283 Gefechte an einem Tag: Heftige Kämpfe an den Frontabschnitten bei Kostjantyniwka und Slowjansk.

283 Gefechte an einem Tag: Heftige Kämpfe an den Frontabschnitten bei Kostjantyniwka und Slowjansk
283 Gefechte an einem Tag: Heftige Kämpfe an den Frontabschnitten bei Kostjantyniwka und Slowjansk

Die Lage an der Front in den letzten 24 Stunden

Nach Angaben von UATV: Innerhalb eines Tages registrierte das ukrainische Militär 283 Kampfhandlungen. Der Gegner konzentrierte seine Angriffe besonders auf die Abschnitte Kostjantyniwka und Slowjansk – hier wurden 33 beziehungsweise 30 Sturmaktionen gezählt. Auch an den Fronten im Norden der Sloboschanschtschyna und bei Kursk kam es zu 16 Gefechten, während im Süden dieses Gebiets 18 Attacken gemeldet wurden.

Die russischen Truppen setzen ihren Beschuss ukrainischer Stellungen unvermindert fort. Allein in den vergangenen 24 Stunden wurden 56 Beschießungen dokumentiert, darunter zwölf mit Raketenwerfern. Im Raum Kupjansk gab es vier Angriffe, bei Lyman 15 und bei Kramatorsk sechs. Auch die Front bei Huljajpole wurde mit 22 Vorstößen attackiert, und bei Orichiw versuchte der Feind fünfmal, vorzurücken.

Bewertung der Frontlage

Demgegenüber unternahm der Gegner am Abschnitt Dnipro keine Offensivbewegungen. Zudem wurden an den Fronten Wolhynien und Polissja keine Anzeichen für die Bildung neuer russischer Angriffsverbände festgestellt. Die Gesamtsituation bleibt angespannt, mit intensiven Kämpfen auf mehreren Abschnitten.
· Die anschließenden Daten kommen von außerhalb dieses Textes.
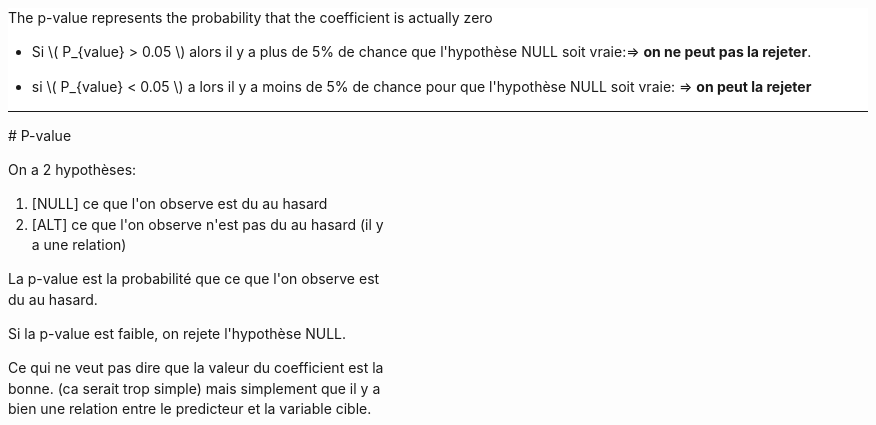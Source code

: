 
The p-value represents the probability that the coefficient is actually zero

* Si \\( P_{value} > 0.05 \\) alors il y a plus de 5% de chance que l'hypothèse NULL soit vraie:=> **on ne peut pas la rejeter**.

* si \\( P_{value} < 0.05 \\) a lors il y a moins de 5% de chance pour que l'hypothèse NULL soit vraie: => **on  peut la rejeter**
    </div>
</div>
<hr class='vline' />
<div style='float:left; width:45%;  '>
    <div data-markdown>
# P-value

On a 2 hypothèses:

1. [NULL] ce que l'on observe est du au hasard
2. [ALT] ce que l'on observe n'est pas du au hasard (il y a une relation)

La p-value est la probabilité que ce que l'on observe est du au hasard.

Si la p-value est faible, on rejete l'hypothèse NULL.

Ce qui ne veut pas dire que la valeur du coefficient est la  bonne. (ca serait trop simple) mais simplement que il y a bien une relation entre le predicteur et la variable cible.

</div>
</div>
</section>

<section>
<div style='float:right; width:45%;  '>
    <div data-markdown>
Die hohe Gefechtsintensität – vor allem bei Kostjantyniwka und Slowjansk – deutet darauf hin, dass der Feind weiterhin strategische Angriffe durchführt. Dies könnte darauf abzielen, eigene Positionen zu festigen oder die Grundlage für neue Offensiven zu schaffen. Gleichzeitig könnte das Ausbleiben von Angriffen am Dnipro-Abschnitt und das Fehlen neuer Truppenansammlungen in Wolhynien und Polissja auf logistische Engpässe oder Planungsprobleme auf russischer Seite hindeuten.